__EXERCISE__:
Unless it is a picture, every line from the start of the entries through the line with "2. если тег" must be retyped exactly.

__INFORMATION SHOWN__:
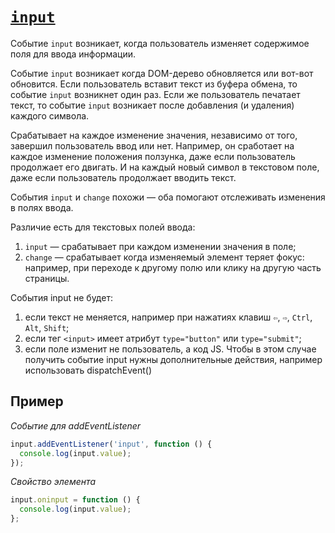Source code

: # [`input`](../index.md)

Событие `input` возникает, когда пользователь изменяет содержимое поля для ввода информации.

Событие `input` возникает когда DOM-дерево обновляется или вот-вот обновится. Если пользователь вставит текст из буфера обмена, то событие `input` возникнет один раз. Если же пользователь печатает текст, то событие `input` возникает после добавления (и удаления) каждого символа.

Срабатывает на каждое изменение значения, независимо от того, завершил пользователь ввод или нет. Например, он сработает на каждое изменение положения ползунка, даже если пользователь продолжает его двигать. И на каждый новый символ в текстовом поле, даже если пользователь продолжает вводить текст.

События `input` и `change` похожи — оба помогают отслеживать изменения в полях ввода.

Различие есть для текстовых полей ввода:

1. `input` — срабатывает при каждом изменении значения в поле;
2. `change` — срабатывает когда изменяемый элемент теряет фокус: например, при переходе к другому полю или клику на другую часть страницы.

События input не будет:

1. если текст не меняется, например при нажатиях клавиш `⇦`, `⇨`, `Ctrl`, `Alt`, `Shift`;
2. если тег `<input>` имеет атрибут `type="button"` или `type="submit"`;
3. если поле изменит не пользователь, а код JS. Чтобы в этом случае получить событие input нужны дополнительные действия, например использовать dispatchEvent()

## Пример

_Событие для addEventListener_

```js
input.addEventListener('input', function () {
  console.log(input.value);
});
```

_Свойство элемента_

```js
input.oninput = function () {
  console.log(input.value);
};
```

__EXERCISE RESPONSE__:
Source code

: # [`input`](../index.md)

Событие `input` возникает, когда пользователь изменяет содержимое поля для ввода информации.

Событие `input` возникает когда DOM-дерево обновляется или вот-вот обновится. Если пользователь вставит текст из буфера обмена, то событие `input` возникнет один раз. Если же пользователь печатает текст, то событие `input` возникает после добавления (и удаления) каждого символа.

Срабатывает на каждое изменение значения, независимо от того, завершил пользователь ввод или нет. Например, он сработает на каждое изменение положения ползунка, даже если пользователь продолжает его двигать. И на каждый новый символ в текстовом поле, даже если пользователь продолжает вводить текст.

События `input` и `change` похожи — оба помогают отслеживать изменения в полях ввода.

Различие есть для текстовых полей ввода:

1. `input` — срабатывает при каждом изменении значения в поле;
2. `change` — срабатывает когда изменяемый элемент теряет фокус: например, при переходе к другому полю или клику на другую часть страницы.

События input не будет:

1. если текст не меняется, например при нажатиях клавиш `⇦`, `⇨`, `Ctrl`, `Alt`, `Shift`;
2. если тег `<input>` имеет атрибут `type="button"` или `type="submit"`;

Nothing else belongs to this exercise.